(TRY IT):
Retype the entries below without any change.

(EXTRACTED MATERIAL):
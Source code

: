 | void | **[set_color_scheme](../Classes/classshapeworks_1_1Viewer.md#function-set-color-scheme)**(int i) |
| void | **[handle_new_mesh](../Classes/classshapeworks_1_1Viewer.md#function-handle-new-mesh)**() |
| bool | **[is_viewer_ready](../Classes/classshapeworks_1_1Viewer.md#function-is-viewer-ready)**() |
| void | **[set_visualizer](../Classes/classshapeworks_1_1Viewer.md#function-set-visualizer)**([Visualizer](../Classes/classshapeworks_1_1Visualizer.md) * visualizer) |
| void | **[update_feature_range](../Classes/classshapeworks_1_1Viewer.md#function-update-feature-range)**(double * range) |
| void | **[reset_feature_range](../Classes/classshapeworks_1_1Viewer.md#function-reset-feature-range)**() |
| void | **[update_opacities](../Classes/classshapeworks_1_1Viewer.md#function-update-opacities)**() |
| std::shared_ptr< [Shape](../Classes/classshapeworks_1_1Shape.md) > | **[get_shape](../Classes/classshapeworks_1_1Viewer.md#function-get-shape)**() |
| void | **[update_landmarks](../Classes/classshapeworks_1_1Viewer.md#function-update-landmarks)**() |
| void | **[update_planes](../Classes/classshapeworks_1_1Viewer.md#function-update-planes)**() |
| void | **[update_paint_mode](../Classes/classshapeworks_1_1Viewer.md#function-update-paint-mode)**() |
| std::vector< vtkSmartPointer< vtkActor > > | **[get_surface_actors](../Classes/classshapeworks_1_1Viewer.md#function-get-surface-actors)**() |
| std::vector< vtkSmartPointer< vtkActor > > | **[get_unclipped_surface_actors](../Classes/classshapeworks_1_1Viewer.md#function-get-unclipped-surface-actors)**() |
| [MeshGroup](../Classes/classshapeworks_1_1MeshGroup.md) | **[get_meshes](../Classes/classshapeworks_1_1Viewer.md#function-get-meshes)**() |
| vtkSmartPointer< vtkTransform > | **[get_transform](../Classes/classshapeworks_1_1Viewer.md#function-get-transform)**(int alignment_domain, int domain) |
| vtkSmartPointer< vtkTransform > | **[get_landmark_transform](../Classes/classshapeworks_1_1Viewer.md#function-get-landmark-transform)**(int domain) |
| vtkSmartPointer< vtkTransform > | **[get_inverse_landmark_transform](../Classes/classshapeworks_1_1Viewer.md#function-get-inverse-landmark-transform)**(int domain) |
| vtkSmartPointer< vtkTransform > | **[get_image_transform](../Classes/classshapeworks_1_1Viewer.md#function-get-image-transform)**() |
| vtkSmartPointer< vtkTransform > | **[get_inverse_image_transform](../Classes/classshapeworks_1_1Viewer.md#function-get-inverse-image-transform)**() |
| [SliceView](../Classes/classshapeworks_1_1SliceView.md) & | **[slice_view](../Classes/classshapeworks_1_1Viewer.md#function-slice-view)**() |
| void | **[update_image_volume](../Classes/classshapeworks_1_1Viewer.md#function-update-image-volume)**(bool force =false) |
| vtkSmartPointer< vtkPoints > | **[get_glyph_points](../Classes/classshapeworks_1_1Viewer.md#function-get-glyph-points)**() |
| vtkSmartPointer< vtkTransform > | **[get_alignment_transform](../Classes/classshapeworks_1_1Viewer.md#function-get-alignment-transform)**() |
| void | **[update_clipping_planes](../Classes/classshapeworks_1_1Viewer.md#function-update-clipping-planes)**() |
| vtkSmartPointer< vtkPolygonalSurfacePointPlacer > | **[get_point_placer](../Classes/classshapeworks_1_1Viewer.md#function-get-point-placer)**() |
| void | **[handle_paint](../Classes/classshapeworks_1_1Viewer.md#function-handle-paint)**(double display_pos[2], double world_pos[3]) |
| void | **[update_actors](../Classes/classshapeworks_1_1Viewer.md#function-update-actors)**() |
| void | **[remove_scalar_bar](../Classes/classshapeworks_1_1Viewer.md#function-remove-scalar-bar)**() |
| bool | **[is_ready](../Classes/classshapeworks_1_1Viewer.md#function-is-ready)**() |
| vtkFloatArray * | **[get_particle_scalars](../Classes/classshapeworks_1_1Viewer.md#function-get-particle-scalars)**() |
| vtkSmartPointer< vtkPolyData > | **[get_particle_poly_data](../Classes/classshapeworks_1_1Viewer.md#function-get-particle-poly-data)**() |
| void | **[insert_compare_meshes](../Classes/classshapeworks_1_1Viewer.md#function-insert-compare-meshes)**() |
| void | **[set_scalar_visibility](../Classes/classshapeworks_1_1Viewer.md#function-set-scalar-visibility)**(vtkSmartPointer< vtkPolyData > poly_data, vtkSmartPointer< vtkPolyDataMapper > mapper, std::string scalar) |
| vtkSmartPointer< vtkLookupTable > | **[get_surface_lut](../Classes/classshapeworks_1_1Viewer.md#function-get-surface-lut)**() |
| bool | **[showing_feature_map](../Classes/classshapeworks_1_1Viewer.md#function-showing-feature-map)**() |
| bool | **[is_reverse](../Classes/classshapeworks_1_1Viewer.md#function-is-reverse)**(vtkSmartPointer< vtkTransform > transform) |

(WRITTEN SOLUTION):
Source code

: | void | **[set_color_scheme](../Classes/classshapeworks_1_1Viewer.md#function-set-color-scheme)**(int i) |
| void | **[handle_new_mesh](../Classes/classshapeworks_1_1Viewer.md#function-handle-new-mesh)**() |
| bool | **[is_viewer_ready](../Classes/classshapeworks_1_1Viewer.md#function-is-viewer-ready)**() |
| void | **[set_visualizer](../Classes/classshapeworks_1_1Viewer.md#function-set-visualizer)**([Visualizer](../Classes/classshapeworks_1_1Visualizer.md) * visualizer) |
| void | **[update_feature_range](../Classes/classshapeworks_1_1Viewer.md#function-update-feature-range)**(double * range) |
| void | **[reset_feature_range](../Classes/classshapeworks_1_1Viewer.md#function-reset-feature-range)**() |
| void | **[update_opacities](../Classes/classshapeworks_1_1Viewer.md#function-update-opacities)**() |
| std::shared_ptr< [Shape](../Classes/classshapeworks_1_1Shape.md) > | **[get_shape](../Classes/classshapeworks_1_1Viewer.md#function-get-shape)**() |
| void | **[update_landmarks](../Classes/classshapeworks_1_1Viewer.md#function-update-landmarks)**() |
| void | **[update_planes](../Classes/classshapeworks_1_1Viewer.md#function-update-planes)**() |
| void | **[update_paint_mode](../Classes/classshapeworks_1_1Viewer.md#function-update-paint-mode)**() |
| std::vector< vtkSmartPointer< vtkActor > > | **[get_surface_actors](../Classes/classshapeworks_1_1Viewer.md#function-get-surface-actors)**() |
| std::vector< vtkSmartPointer< vtkActor > > | **[get_unclipped_surface_actors](../Classes/classshapeworks_1_1Viewer.md#function-get-unclipped-surface-actors)**() |
| [MeshGroup](../Classes/classshapeworks_1_1MeshGroup.md) | **[get_meshes](../Classes/classshapeworks_1_1Viewer.md#function-get-meshes)**() |
| vtkSmartPointer< vtkTransform > | **[get_transform](../Classes/classshapeworks_1_1Viewer.md#function-get-transform)**(int alignment_domain, int domain) |
| vtkSmartPointer< vtkTransform > | **[get_landmark_transform](../Classes/classshapeworks_1_1Viewer.md#function-get-landmark-transform)**(int domain) |
| vtkSmartPointer< vtkTransform > | **[get_inverse_landmark_transform](../Classes/classshapeworks_1_1Viewer.md#function-get-inverse-landmark-transform)**(int domain) |
| vtkSmartPointer< vtkTransform > | **[get_image_transform](../Classes/classshapeworks_1_1Viewer.md#function-get-image-transform)**() |
| vtkSmartPointer< vtkTransform > | **[get_inverse_image_transform](../Classes/classshapeworks_1_1Viewer.md#function-get-inverse-image-transform)**() |
| [SliceView](../Classes/classshapeworks_1_1SliceView.md) & | **[slice_view](../Classes/classshapeworks_1_1Viewer.md#function-slice-view)**() |
| void | **[update_image_volume](../Classes/classshapeworks_1_1Viewer.md#function-update-image-volume)**(bool force =false) |
| vtkSmartPointer< vtkPoints > | **[get_glyph_points](../Classes/classshapeworks_1_1Viewer.md#function-get-glyph-points)**() |
| vtkSmartPointer< vtkTransform > | **[get_alignment_transform](../Classes/classshapeworks_1_1Viewer.md#function-get-alignment-transform)**() |
| void | **[update_clipping_planes](../Classes/classshapeworks_1_1Viewer.md#function-update-clipping-planes)**() |
| vtkSmartPointer< vtkPolygonalSurfacePointPlacer > | **[get_point_placer](../Classes/classshapeworks_1_1Viewer.md#function-get-point-placer)**() |
| void | **[handle_paint](../Classes/classshapeworks_1_1Viewer.md#function-handle-paint)**(double display_pos[2], double world_pos[3]) |
| void | **[update_actors](../Classes/classshapeworks_1_1Viewer.md#function-update-actors)**() |
| void | **[remove_scalar_bar](../Classes/classshapeworks_1_1Viewer.md#function-remove-scalar-bar)**() |
| bool | **[is_ready](../Classes/classshapeworks_1_1Viewer.md#function-is-ready)**() |
| vtkFloatArray * | **[get_particle_scalars](../Classes/classshapeworks_1_1Viewer.md#function-get-particle-scalars)**() |
| vtkSmartPointer< vtkPolyData > | **[get_particle_poly_data](../Classes/classshapeworks_1_1Viewer.md#function-get-particle-poly-data)**() |
| void | **[insert_compare_meshes](../Classes/classshapeworks_1_1Viewer.md#function-insert-compare-meshes)**() |
| void | **[set_scalar_visibility](../Classes/classshapeworks_1_1Viewer.md#function-set-scalar-visibility)**(vtkSmartPointer< vtkPolyData > poly_data, vtkSmartPointer< vtkPolyDataMapper > mapper, std::string scalar) |
| vtkSmartPointer< vtkLookupTable > | **[get_surface_lut](../Classes/classshapeworks_1_1Viewer.md#function-get-surface-lut)**() |
| bool | **[showing_feature_map](../Classes/classshapeworks_1_1Viewer.md#function-showing-feature-map)**() |
| bool | **[is_reverse](../Classes/classshapeworks_1_1Viewer.md#function-is-reverse)**(vtkSmartPointer< vtkTransform > transform) |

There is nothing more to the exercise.